ML procedure in the analysis of conformational changes of biocomplexes. Raw images are firstly assigned initial orientation angles using the initial model. That is typically done by projection matching. Then the ML approach is used to obtain 6 to 8 reconstructions. Each 3D model is visually examined in the area of interest; for a ligand presence, in this case the bound tRNA is highlighted in red. Images which were used to obtain the models with tRNA are extracted and subjected to the next round of classification. The following step involves extracting images corresponding to one or another conformation and then followed by refinement.
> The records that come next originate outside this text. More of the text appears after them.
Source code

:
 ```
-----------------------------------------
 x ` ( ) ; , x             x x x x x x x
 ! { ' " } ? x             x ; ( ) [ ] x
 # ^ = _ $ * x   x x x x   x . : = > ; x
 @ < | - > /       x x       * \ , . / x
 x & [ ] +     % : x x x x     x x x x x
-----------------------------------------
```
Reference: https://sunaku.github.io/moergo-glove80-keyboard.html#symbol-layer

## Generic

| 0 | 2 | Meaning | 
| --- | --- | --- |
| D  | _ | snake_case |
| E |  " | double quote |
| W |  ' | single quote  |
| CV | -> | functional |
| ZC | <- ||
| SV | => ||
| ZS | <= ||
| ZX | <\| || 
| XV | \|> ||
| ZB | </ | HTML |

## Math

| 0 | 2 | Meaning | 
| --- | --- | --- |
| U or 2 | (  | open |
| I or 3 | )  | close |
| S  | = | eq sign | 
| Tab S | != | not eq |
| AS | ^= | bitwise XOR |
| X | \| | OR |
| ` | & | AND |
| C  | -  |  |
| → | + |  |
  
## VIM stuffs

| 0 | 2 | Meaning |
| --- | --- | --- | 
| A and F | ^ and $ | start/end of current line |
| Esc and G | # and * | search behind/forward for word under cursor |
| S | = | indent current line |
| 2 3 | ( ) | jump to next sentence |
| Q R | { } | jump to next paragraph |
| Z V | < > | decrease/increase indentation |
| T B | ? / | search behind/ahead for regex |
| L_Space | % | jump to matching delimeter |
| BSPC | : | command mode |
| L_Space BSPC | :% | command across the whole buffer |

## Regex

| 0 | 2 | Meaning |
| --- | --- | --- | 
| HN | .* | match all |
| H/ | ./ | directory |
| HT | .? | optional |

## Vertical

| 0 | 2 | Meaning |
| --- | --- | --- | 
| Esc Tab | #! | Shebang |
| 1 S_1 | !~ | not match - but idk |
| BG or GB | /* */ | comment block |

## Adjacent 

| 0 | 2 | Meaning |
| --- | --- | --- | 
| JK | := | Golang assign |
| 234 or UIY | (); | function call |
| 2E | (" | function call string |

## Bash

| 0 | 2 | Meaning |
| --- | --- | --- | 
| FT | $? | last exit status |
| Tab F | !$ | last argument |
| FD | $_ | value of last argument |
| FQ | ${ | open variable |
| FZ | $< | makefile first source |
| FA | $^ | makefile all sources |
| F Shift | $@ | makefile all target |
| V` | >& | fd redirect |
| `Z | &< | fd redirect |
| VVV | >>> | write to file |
The percentages below the structures in the top row indicate fractions of images from the entire dataset used to calculate these models, while in the second row the percentages are taken from the number of images supposedly containing the bound tRNA.

Figure 8

K-Means Clustering. (a) Two initial seeds are randomly placed within the data. (b) Step  2 indicates positions of the averages of images that are nearest to the seeds. (c) The averages are then recalculated based on the assignments in step  2. Steps  2 and 3 are reiterated; (d) shows the final classes.

Figure 9

Bootstrapping. A representative set of chickens with different tails and head positions. During step one each of L subsets of M images was picked to make L reconstructions. During step  2 the variance within L reconstructions determines the most significant differences in the head (green) and tail (red) positions. The result of the classification of images shown in step  3 is done by analysing the level of variance in areas defined in step  2 (highlighted by red and blue circles). The two reconstructions generated are then used as the input to carry out the refinement using the focused classification (step  4).